A fórmula para conquistar o Céu
Ao afirmar que o Céu pertence àqueles que são como as crianças, Jesus ensina que a iniciativa é tomada por Deus, pois é Ele quem distribui as graças, designa a cada um sua vocação e santifica.
Cabe-nos aceitar seu chamado como crianças em relação a Deus, e como adultos no governo das criaturas. Quem é pequenino não se julga um colosso nem autossuficiente, mas dependente; é o que Nosso Senhor elogia e aponta como modelo a ser imitado.
Compenetremo-nos disto: somos criaturas contingentes, necessitamos do auxílio de Deus!
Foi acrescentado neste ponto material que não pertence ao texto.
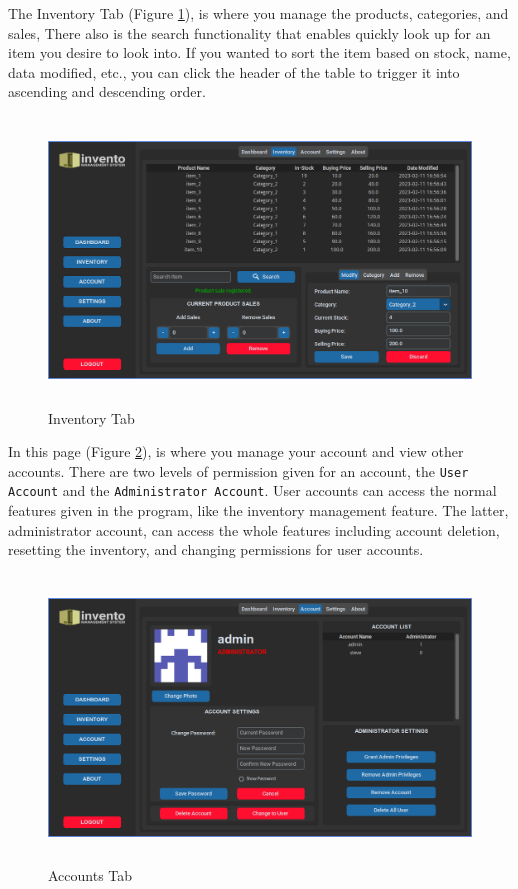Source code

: \documentclass[12pt,a4paper]{article}
\begin{document}
        The Inventory Tab (Figure \ref{fig:inventory}), is where you manage the
        products, categories, and sales, There also is the search functionality that
        enables quickly look up for an item you desire to look into. If you wanted to
        sort the item based on stock, name, data modified, etc., you can click the
        header of the table to trigger it into ascending and descending order.

        \begin{figure}[ht]
          \centering
          \includegraphics[width=5in,height=3in]{Inventory.png}
          \caption{Inventory Tab}
          \label{fig:inventory}
        \end{figure}

    \newpage

        In this page (Figure \ref{fig:account}), is where you manage your account
        and view other accounts. There are two levels of permission given for an
        account, the \texttt{User Account} and the \texttt{Administrator Account}.
        User accounts can access the normal features given in the program, 
        like the inventory management feature. The latter, administrator account, 
        can access the whole features including account deletion, resetting the
        inventory, and changing permissions for user accounts.

        \begin{figure}[ht]
          \centering
          \includegraphics[width=5in,height=3in]{Account.png}
          \caption{Accounts Tab}
          \label{fig:account}
        \end{figure}
\end{document}
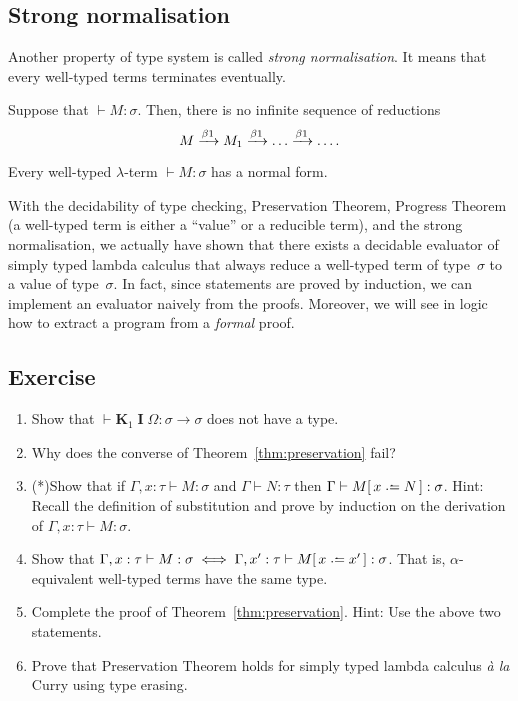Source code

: \subsection{Strong normalisation}
Another property of type system is called \emph{strong normalisation}. It means
that every well-typed terms terminates eventually. 
\begin{theorem}
  Suppose that ${}\vdash M : \sigma$. Then,
  there is no infinite sequence of reductions
  \[
    M \xrightarrow{\beta1} M_1 \xrightarrow{\beta1} \dots \xrightarrow{\beta1} \dots.
  \]
\end{theorem}
\begin{corollary}
  Every well-typed $\lambda$-term ${}\vdash M:\sigma$ has a normal form.
\end{corollary}
With the decidability of type checking, Preservation Theorem, Progress Theorem
(a well-typed term is either a ``value'' or a reducible term), and the strong
normalisation, we actually have shown that there exists a decidable evaluator of
simply typed lambda calculus that always reduce a well-typed term of
type~$\sigma$ to a value of type~$\sigma$. In fact, since statements are proved
by induction, we can implement an evaluator naively from the proofs. Moreover,
we will see in logic how to extract a program from a \emph{formal} proof.

\subsection*{Exercise}
\begin{enumerate}
  \item Show that $\vdash \mathbf{K}_1\;\mathbf{I}\;\Omega : \sigma \to \sigma$
    does not have a type.
  \item Why does the converse of Theorem~\ref{thm:preservation} fail?
  \item (*)Show that if $\Gamma, x : \tau \vdash M : \sigma$
    and $\Gamma \vdash N : \tau$ then $\Gamma \vdash M\subst{x}{N} : \sigma$.
    Hint: Recall the definition of substitution and prove by induction
    on the derivation of $\Gamma, x:\tau\vdash M : \sigma$.
  \item Show that $\Gamma, x : \tau \vdash M :\sigma
    \iff \Gamma, x' : \tau \vdash M\subst{x}{x'} : \sigma$. That is,
    $\alpha$-equivalent well-typed terms have the same type.
  \item Complete the proof of Theorem~\ref{thm:preservation}. Hint: Use the
    above two statements.
  \item Prove that Preservation Theorem holds for simply typed lambda calculus
    \textit{\`a la} Curry using type erasing.
\end{enumerate}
É preciso ser “como uma criança” para reconhecer a vontade d’Ele e cumpri-la: seja no matrimônio, com a disposição de harmonizar-se com o cônjuge; seja no estado religioso, com a alma aberta a tudo o que vem do alto, à maneira do filho dócil aos ensinamentos dos pais.
Ser como criança significa também ser inocente, isto é, ter a alma semelhante a um cristal que nunca foi riscado: límpida, transparente e cheia de luz, jamais manchada por qualquer falta.
Entretanto, quem perdeu a inocência, não pense estar numa situação irremediável. Este tesouro pode ser restaurado, como se verificou no caso de Santa Maria Madalena, de Santo Agostinho e tantos outros, ao longo dos tempos. E é sobretudo no amor à Inocência que recuperamos a nossa inocência!
Peçamos o indispensável amparo da graça para conservarmos intacta a inocência, ou para reconquistá-la, e sejamos arautos da Inocência Eterna, Nosso Senhor Jesus Cristo, e da Inocente por excelência, Maria Santíssima.
Mons João Scognamiglio Clá Dias, EP
Texto extraído, com adaptações, da Revista Arautos do Evangelho n. 149, outubro 2015.